PaPaS: A Portable, Lightweight, and Generic Framework for Parallel Parameter Studies

The current landscape of scientific research is widely based on modeling and simulation, typically with complexity in the simulation's flow of execution and parameterization properties. Execution flows are not necessarily straightforward since they may need multiple processing tasks and iterations. Furthermore, parameter and performance studies are common approaches used to characterize a simulation, often requiring traversal of a large parameter space. High-performance computers offer practical resources at the expense of users handling the setup, submission, and management of jobs. This work presents the design of PaPaS, a portable, lightweight, and generic workflow framework for conducting parallel parameter and performance studies.
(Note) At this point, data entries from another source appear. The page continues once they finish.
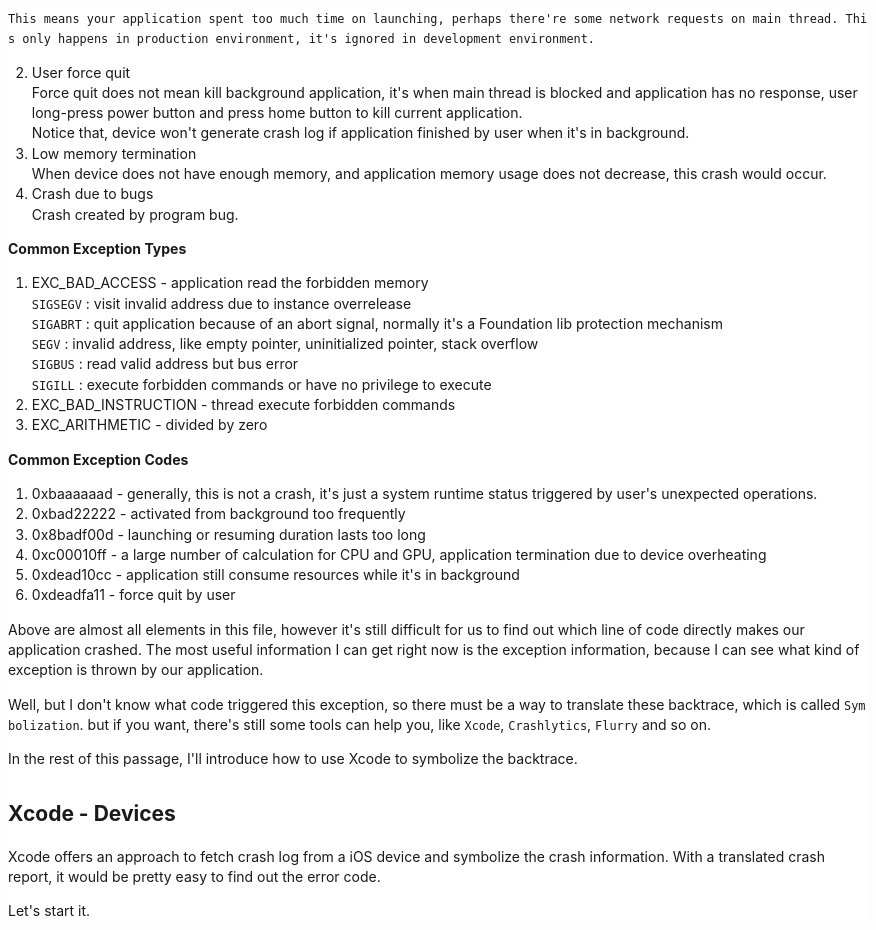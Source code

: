     This means your application spent too much time on launching, perhaps there're some network requests on main thread. This only happens in production environment, it's ignored in development environment.
2. User force quit    
    Force quit does not mean kill background application, it's when main thread is blocked and application has no response, user long-press power button and press home button to kill current application.    
    Notice that, device won't generate crash log if application finished by user when it's in background.
3. Low memory termination    
    When device does not have enough memory, and application memory usage does not decrease, this crash would occur.
4. Crash due to bugs    
    Crash created by program bug.
    
**Common Exception Types**

1. EXC_BAD_ACCESS - application read the forbidden memory    
    `SIGSEGV` : visit invalid address due to instance overrelease     
    `SIGABRT` : quit application because of an abort signal, normally it's a Foundation lib protection mechanism    
    `SEGV` : invalid address, like empty pointer, uninitialized pointer, stack overflow    
    `SIGBUS` : read valid address but bus error    
    `SIGILL` : execute forbidden commands or have no privilege to execute
2. EXC_BAD_INSTRUCTION - thread execute forbidden commands
3. EXC_ARITHMETIC - divided by zero

**Common Exception Codes**

1. 0xbaaaaaad - generally, this is not a crash, it's just a system runtime status triggered by user's unexpected operations.
2. 0xbad22222 - activated from background too frequently
3. 0x8badf00d - launching or resuming duration lasts too long
4. 0xc00010ff - a large number of calculation for CPU and GPU, application termination due to device overheating
5. 0xdead10cc - application still consume resources while it's in background
6. 0xdeadfa11 - force quit by user


Above are almost all elements in this file, however it's still difficult for us to find out which line of code directly makes our application crashed. The most useful information I can get right now is the exception information, because I can see what kind of exception is thrown by our application.    

Well, but I don't know what code triggered this exception, so there must be a way to translate these backtrace, which is called `Symbolization`. but if you want, there's still some tools can help you, like `Xcode`, `Crashlytics`, `Flurry` and so on.

In the rest of this passage, I'll introduce how to use Xcode to symbolize the backtrace.

## Xcode - Devices

Xcode offers an approach to fetch crash log from a iOS device and symbolize the crash information. With a translated crash report, it would be pretty easy to find out the error code.

Let's start it.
Workflows are defined using parameter files based on keyword-value pairs syntax, thus removing from the user the overhead of creating complex scripts to manage the workflow. A parameter set consists of any combination of environment variables, files, partial file contents, and command line arguments. PaPaS is being developed in Python 3 with support for distributed parallelization using SSH, batch systems, and C++ MPI. The PaPaS framework will run as user processes, and can be used in single/multi-node and multi-tenant computing systems. An example simulation using the BehaviorSpace tool from NetLogo and a matrix multiply using OpenMP are presented as parameter and performance studies, respectively. The results demonstrate that the PaPaS framework offers a simple method for defining and managing parameter studies, while increasing resource utilization.

[1]  R. Weisberg A-N-D , 2011 .

[2]  Edward Walker,et al.  Challenges in executing large parameter sweep studies across widely distributed computing environments , 2007, CLADE '07.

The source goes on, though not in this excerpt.